Thread: [Pyparsing] Remove dependency on xml.sax.saxutils?
Brought to you by:
ptmcg
From: Michael D. <md...@st...> - 2008-06-04 13:44:41
Attachments:
pyparsing.py.diff
|
I'm porting matplotlib (which uses pyparsing) to the maemo platform, a Linux-based platform for the Nokia Internet Tablets (N770, N800, N880). One thing you often see on these smaller platforms is that the Python standard library has been modularized to save space. In particular on this platform, the Python xml package is distributed separately. It would be nice not to have to depend on the entire set of Python XML libraries just to use pyparsing. pyparsing uses xml.sax.saxutils.escape, which is actually a very straightforward and self-contained function. I've attached a simple patch to include this function in pyparsing.py itself when xml.sax.saxutils can't be imported.
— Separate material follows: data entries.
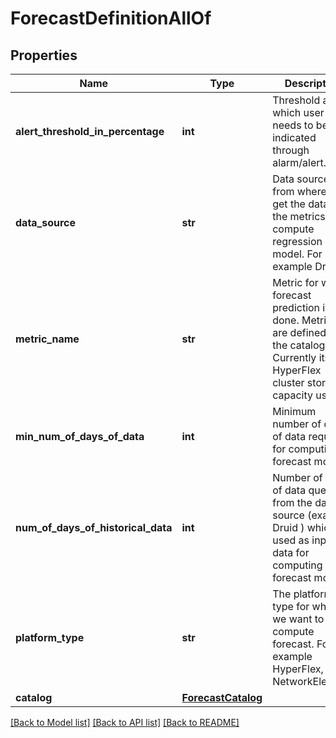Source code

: # ForecastDefinitionAllOf

## Properties
Name | Type | Description | Notes
------------ | ------------- | ------------- | -------------
**alert_threshold_in_percentage** | **int** | Threshold above which user needs to be indicated through alarm/alert.   | [optional] [readonly] 
**data_source** | **str** | Data source from where we get the data for the metrics to compute regression model. For example Druid.   | [optional] [readonly] 
**metric_name** | **str** | Metric for which forecast prediction is done. Metrics are defined in the catalog file. Currently its only HyperFlex cluster storage capacity usage.   | [optional] [readonly] 
**min_num_of_days_of_data** | **int** | Minimum number of days of data required for computing forecast model.   | [optional] [readonly] 
**num_of_days_of_historical_data** | **int** | Number of days of data queried from the data source (example Druid ) which is used as input data for computing forecast model.   | [optional] [readonly] 
**platform_type** | **str** | The platform type for which we want to compute forecast. For example HyperFlex, NetworkElement.    | [optional] [readonly] 
**catalog** | [**ForecastCatalog**](.md) |  | [optional] 

[[Back to Model list]](../README.md#documentation-for-models) [[Back to API list]](../README.md#documentation-for-api-endpoints) [[Back to README]](../README.md)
I realize this is a fairly uncommon use case, so I'll let you make the judgment call of whether it's worth including in the pyparsing trunk, but I thought it was worth bringing to your attention something that would improve the "portability" of pyparsing. Cheers, Mike -- Michael Droettboom Science Software Branch Operations and Engineering Division Space Telescope Science Institute Operated by AURA for NASA |
From: Paul M. <pt...@au...> - 2008-06-04 17:41:59
|
Mike - Thanks for this submission, I see no reason why I wouldn't just drop this into the main pyparsing code - it seems to conditionalize around the presence/absence of xml.sax.saxutils very nicely. My question is more about just how minimal/lame xml.sax.saxutils.escape actually seems to be. In the list of common HTML entities defined later in pyparsing.py, I also include a mapping for '"' to """, but xml...escape does not handle that case. There is also handling of an optional dict, which if provided calls __dict_replace, which is not implemented. I think I am less interested in a verbatim copy of xml...escape than I am in having one that does a decent job of escaping - I think maybe I am more picky about this code since it would actually become part of the pyparsing source. So I think I will just discard importing and using xml.sax.saxutils.escape altogether, and replace it with xml_escape, which will be implemented as: def xml_escape(data): """Escape &, <, >, ", etc. in a string of data.""" # ampersand must be replaced first from_symbols = '&><"' to_symbols = ['&'+s+';' for s in "amp gt lt quot".split()] for from_,to_ in zip(from_symbols, to_symbols): data = data.replace(from_, to_) return data This handles the 4 special entities defined in HTML 2.0 (http://www.w3.org/MarkUp/html-spec/html-spec_9.html#SEC9.7). -- Paul (On further review, I see that I was erroneously mapping ' to " instead of " - I'll have that fix along with xml_escape posted to SVN shortly.) |
From: Michael D. <md...@st...> - 2008-06-04 18:04:14
|
Looks fine to me. Certainly addresses my original issue, and then some. Cheers, Mike Paul McGuire wrote: > Mike - > > Thanks for this submission, I see no reason why I wouldn't just drop this > into the main pyparsing code - it seems to conditionalize around the > presence/absence of xml.sax.saxutils very nicely. > > My question is more about just how minimal/lame xml.sax.saxutils.escape > actually seems to be. In the list of common HTML entities defined later in > pyparsing.py, I also include a mapping for '"' to """, but xml...escape > does not handle that case. There is also handling of an optional dict, > which if provided calls __dict_replace, which is not implemented. I think I > am less interested in a verbatim copy of xml...escape than I am in having > one that does a decent job of escaping - I think maybe I am more picky about > this code since it would actually become part of the pyparsing source. > > So I think I will just discard importing and using xml.sax.saxutils.escape > altogether, and replace it with xml_escape, which will be implemented as: > > def xml_escape(data): > """Escape &, <, >, ", etc. in a string of data.""" > > # ampersand must be replaced first > from_symbols = '&><"' > to_symbols = ['&'+s+';' for s in "amp gt lt quot".split()] > for from_,to_ in zip(from_symbols, to_symbols): > data = data.replace(from_, to_) > return data > > This handles the 4 special entities defined in HTML 2.0 > (http://www.w3.org/MarkUp/html-spec/html-spec_9.html#SEC9.7). > > -- Paul > > (On further review, I see that I was erroneously mapping ' to " instead > of " - I'll have that fix along with xml_escape posted to SVN shortly.) > > -- Michael Droettboom Science Software Branch Operations and Engineering Division Space Telescope Science Institute Operated by AURA for NASA |